1. Upon the finding that the Sub-Inspector of Guntur conducted the search there can be no question of defendant's jurisdiction over the place searched. The finding is objected to on the ground that no specific issue was raised on the point, but the plea that the defendant did not himself conduct the search, but only searched the house as the Sub-Inspector's assistant was specifically raised in the written statement and comes within the scope of issue I. Even otherwise it is questionable whether defendant, as investigating Police Officer, was not attached to Guntur Police station by the orders of his superiors but this point does not seem to have been considered.
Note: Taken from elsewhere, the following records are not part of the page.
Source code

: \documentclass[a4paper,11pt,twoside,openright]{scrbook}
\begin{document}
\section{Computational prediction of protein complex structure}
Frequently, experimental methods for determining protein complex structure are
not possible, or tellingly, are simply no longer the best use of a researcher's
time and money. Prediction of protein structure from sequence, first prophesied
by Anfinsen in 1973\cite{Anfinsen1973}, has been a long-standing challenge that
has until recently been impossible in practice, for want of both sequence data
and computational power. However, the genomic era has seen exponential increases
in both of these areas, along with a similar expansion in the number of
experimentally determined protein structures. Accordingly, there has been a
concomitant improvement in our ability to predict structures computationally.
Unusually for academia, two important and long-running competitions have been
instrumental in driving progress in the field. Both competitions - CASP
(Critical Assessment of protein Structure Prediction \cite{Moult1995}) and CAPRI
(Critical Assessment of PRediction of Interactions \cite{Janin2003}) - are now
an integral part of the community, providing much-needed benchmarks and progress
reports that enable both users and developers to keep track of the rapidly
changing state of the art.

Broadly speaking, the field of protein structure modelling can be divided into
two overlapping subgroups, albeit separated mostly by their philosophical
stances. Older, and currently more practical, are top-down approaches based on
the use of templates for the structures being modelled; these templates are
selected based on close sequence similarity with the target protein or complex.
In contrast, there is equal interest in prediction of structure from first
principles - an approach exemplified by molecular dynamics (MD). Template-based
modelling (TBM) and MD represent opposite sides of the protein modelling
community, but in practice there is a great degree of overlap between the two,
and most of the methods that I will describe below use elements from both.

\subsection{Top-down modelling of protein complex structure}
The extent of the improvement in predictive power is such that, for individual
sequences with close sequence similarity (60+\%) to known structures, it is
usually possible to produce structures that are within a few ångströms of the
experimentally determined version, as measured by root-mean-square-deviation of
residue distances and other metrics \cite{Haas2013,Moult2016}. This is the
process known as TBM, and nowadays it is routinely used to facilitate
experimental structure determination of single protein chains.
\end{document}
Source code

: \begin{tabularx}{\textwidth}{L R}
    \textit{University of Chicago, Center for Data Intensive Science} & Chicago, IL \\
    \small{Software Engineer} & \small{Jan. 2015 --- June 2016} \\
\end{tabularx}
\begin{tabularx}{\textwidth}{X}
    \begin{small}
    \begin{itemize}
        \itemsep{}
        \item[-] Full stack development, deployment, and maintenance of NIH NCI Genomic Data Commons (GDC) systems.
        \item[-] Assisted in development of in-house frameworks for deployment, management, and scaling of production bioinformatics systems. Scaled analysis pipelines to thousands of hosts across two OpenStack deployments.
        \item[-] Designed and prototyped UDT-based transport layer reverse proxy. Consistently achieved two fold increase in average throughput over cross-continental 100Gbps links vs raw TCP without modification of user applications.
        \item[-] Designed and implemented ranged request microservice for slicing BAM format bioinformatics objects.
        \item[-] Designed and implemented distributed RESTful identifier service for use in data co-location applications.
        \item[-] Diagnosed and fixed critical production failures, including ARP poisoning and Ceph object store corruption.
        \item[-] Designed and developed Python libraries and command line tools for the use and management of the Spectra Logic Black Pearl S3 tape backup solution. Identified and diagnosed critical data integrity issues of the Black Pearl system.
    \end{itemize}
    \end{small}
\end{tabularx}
2. The contention chiefly relied on by Mr. Ramadoss is that the search was wholly illegal inasmuch as Section 165 of the Criminal Procedure Code does not give authority to search for stolen property. This is a somewhat startling proposition put in this way, and it is based on the rulings in Bajrangi Gope v. Emperor I.L.R. (1910) C. 304 and Prankhang v. King Emperor 16 C.W.N. 1078. These two cases were considered in Bissar Misser v. Emperor I.L.R. (1913) C. 261 where it was held that they were only authority for the proposition that Section 165, Criminal Procedure Code does not authorise a general search for stolen property, as opposed to a search for specific stolen property. This latter form of search, which is the form in the case now under our consideration, was expressly held to be legal and it was remarked that its legality had never been questioned since the case decided in Mahomed Jackariah & Co. v. Ahmed Mahonted I.L.R. (1887) C 109. We agree in their view and hold that the present search was not illegal. It has been found to have been made bona fide and therefore plaintiff is not entitled to damages. Another contention is put forward that when a report of investigation has been sent in under Section 173 of the Criminal Procedure Code the Police have no further powers of investigation, but this argument may be briefly met by the remark that the number of investigations into a crime is not limited by law and that when one has been completed another may be begun on further information received.
3. The second appeal is dismissed with costs.